WHAT THIS TASK INVOLVES. Count, in the listing that follows, every line containing the word "example". Give the number by itself.

Top of PROVIDED RECORDS

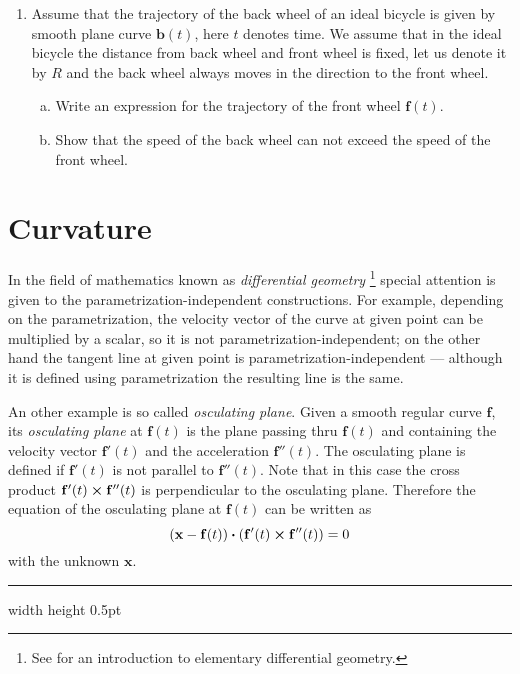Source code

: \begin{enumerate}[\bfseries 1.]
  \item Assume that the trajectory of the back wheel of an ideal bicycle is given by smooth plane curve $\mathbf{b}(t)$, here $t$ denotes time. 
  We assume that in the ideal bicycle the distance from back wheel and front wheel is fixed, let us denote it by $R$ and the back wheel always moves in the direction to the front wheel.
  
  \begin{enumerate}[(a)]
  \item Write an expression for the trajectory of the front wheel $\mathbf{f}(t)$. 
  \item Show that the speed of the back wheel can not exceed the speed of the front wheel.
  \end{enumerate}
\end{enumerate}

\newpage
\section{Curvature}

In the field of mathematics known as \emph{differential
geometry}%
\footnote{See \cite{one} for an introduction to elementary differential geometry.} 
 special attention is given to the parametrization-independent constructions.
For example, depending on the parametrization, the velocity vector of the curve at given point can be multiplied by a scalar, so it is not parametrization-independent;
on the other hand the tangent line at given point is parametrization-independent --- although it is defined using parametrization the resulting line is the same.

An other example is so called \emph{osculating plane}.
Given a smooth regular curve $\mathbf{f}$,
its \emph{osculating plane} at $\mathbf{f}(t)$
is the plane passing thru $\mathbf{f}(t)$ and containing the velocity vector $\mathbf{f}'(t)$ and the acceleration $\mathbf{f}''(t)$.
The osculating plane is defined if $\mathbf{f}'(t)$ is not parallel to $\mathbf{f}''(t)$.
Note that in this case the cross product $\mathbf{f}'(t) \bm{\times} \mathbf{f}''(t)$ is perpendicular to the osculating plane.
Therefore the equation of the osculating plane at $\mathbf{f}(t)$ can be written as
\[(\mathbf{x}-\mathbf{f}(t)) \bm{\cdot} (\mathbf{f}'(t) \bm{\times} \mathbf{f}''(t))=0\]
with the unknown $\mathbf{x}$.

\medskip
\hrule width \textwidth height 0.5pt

Bottom of PROVIDED RECORDS
Top of PROVIDED RECORDS

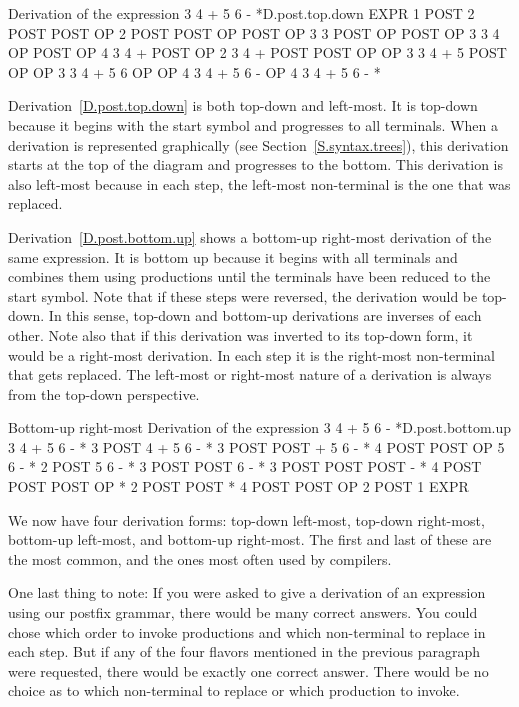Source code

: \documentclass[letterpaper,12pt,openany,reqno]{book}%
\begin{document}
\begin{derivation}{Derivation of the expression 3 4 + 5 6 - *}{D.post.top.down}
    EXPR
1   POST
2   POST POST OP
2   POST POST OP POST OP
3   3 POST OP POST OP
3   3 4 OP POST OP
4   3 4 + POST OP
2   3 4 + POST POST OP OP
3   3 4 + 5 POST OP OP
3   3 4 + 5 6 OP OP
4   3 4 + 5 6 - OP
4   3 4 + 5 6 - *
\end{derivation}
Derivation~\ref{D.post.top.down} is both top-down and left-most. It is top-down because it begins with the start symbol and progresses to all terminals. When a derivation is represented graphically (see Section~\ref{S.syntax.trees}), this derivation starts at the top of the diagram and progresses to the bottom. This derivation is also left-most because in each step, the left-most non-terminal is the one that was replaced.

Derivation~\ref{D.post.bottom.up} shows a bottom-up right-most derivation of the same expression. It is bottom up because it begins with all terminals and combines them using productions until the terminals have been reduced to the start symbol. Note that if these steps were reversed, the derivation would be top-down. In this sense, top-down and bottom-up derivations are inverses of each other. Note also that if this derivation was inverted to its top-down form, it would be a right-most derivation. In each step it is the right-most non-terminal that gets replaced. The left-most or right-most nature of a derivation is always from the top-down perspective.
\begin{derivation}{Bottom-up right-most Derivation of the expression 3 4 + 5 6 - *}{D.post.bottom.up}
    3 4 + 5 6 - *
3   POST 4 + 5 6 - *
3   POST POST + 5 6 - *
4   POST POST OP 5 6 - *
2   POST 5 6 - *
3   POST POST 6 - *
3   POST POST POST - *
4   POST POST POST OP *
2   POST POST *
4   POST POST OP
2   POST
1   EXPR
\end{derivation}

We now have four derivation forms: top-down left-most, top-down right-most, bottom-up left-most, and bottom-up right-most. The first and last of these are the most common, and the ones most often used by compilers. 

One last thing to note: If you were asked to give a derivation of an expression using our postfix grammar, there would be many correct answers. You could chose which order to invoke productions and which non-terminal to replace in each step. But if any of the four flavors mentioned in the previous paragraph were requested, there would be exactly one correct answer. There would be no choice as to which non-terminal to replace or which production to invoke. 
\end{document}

Bottom of PROVIDED RECORDS

RESULT. 2